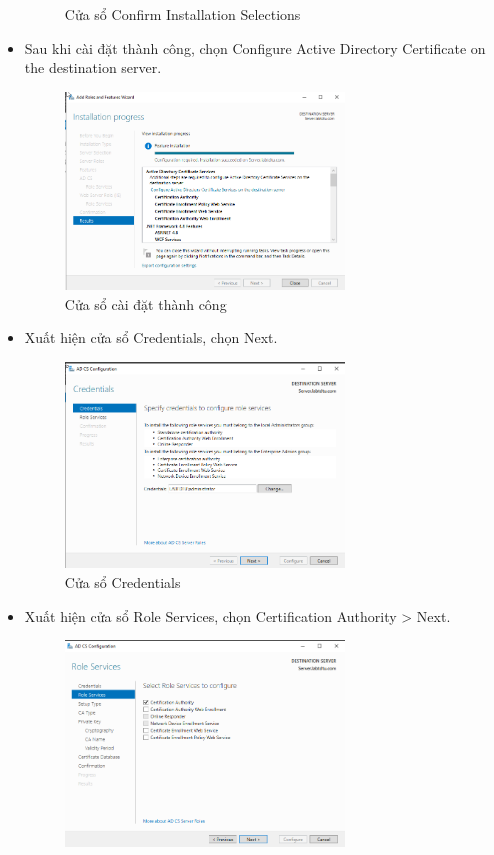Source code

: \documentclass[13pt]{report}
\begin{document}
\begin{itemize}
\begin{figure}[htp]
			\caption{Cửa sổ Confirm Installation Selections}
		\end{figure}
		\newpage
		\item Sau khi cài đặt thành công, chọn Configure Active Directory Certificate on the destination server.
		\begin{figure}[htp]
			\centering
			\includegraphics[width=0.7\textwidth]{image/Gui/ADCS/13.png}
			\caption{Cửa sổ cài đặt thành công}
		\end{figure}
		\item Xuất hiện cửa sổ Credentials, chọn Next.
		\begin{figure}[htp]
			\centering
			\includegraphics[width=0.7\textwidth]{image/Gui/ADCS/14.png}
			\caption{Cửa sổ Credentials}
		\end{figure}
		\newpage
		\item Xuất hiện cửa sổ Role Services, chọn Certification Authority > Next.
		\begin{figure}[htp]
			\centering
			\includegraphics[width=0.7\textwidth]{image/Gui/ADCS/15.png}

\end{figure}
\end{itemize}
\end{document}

+ + +

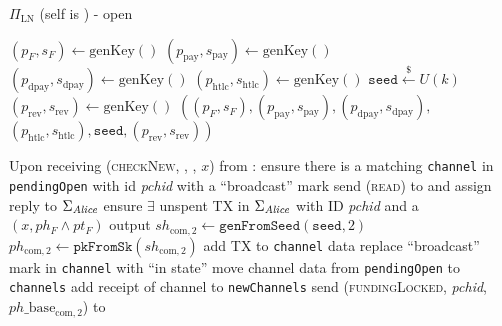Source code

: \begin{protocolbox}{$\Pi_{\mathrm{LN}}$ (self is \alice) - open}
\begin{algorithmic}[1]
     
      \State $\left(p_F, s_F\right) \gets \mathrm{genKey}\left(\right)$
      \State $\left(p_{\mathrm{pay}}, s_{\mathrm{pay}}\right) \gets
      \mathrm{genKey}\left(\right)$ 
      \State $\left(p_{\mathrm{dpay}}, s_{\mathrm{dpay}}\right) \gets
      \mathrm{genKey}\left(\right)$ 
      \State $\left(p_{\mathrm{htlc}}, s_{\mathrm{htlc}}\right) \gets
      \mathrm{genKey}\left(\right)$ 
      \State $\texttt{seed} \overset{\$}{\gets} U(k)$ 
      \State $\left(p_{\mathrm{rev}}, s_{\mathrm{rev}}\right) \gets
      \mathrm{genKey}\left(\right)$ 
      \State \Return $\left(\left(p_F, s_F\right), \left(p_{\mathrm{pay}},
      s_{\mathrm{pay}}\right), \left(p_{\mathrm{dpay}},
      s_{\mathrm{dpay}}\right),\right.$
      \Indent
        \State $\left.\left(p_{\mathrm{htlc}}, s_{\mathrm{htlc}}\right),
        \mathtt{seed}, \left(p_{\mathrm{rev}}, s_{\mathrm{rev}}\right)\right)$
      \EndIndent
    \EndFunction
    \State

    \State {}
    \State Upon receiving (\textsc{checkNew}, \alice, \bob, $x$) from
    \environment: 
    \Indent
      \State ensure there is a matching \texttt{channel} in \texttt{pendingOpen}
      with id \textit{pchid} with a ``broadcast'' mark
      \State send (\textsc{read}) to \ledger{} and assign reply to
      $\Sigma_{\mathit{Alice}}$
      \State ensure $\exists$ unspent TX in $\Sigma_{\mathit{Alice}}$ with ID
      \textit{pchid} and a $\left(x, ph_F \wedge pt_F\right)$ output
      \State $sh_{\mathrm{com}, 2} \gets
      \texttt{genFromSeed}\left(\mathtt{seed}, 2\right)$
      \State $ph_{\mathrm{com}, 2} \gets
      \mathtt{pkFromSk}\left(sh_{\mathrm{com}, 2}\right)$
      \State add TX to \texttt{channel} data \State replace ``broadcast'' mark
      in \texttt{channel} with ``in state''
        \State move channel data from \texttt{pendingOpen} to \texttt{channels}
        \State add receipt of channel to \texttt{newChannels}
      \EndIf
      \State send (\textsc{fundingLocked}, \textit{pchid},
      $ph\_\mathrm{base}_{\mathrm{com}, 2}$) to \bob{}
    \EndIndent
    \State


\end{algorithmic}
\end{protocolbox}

+ + +

Please copy out each line of the listing above that contains the string "chọn".

		\item Sau khi cài đặt thành công, chọn Configure Active Directory Certificate on the destination server.
		\item Xuất hiện cửa sổ Credentials, chọn Next.
		\item Xuất hiện cửa sổ Role Services, chọn Certification Authority > Next.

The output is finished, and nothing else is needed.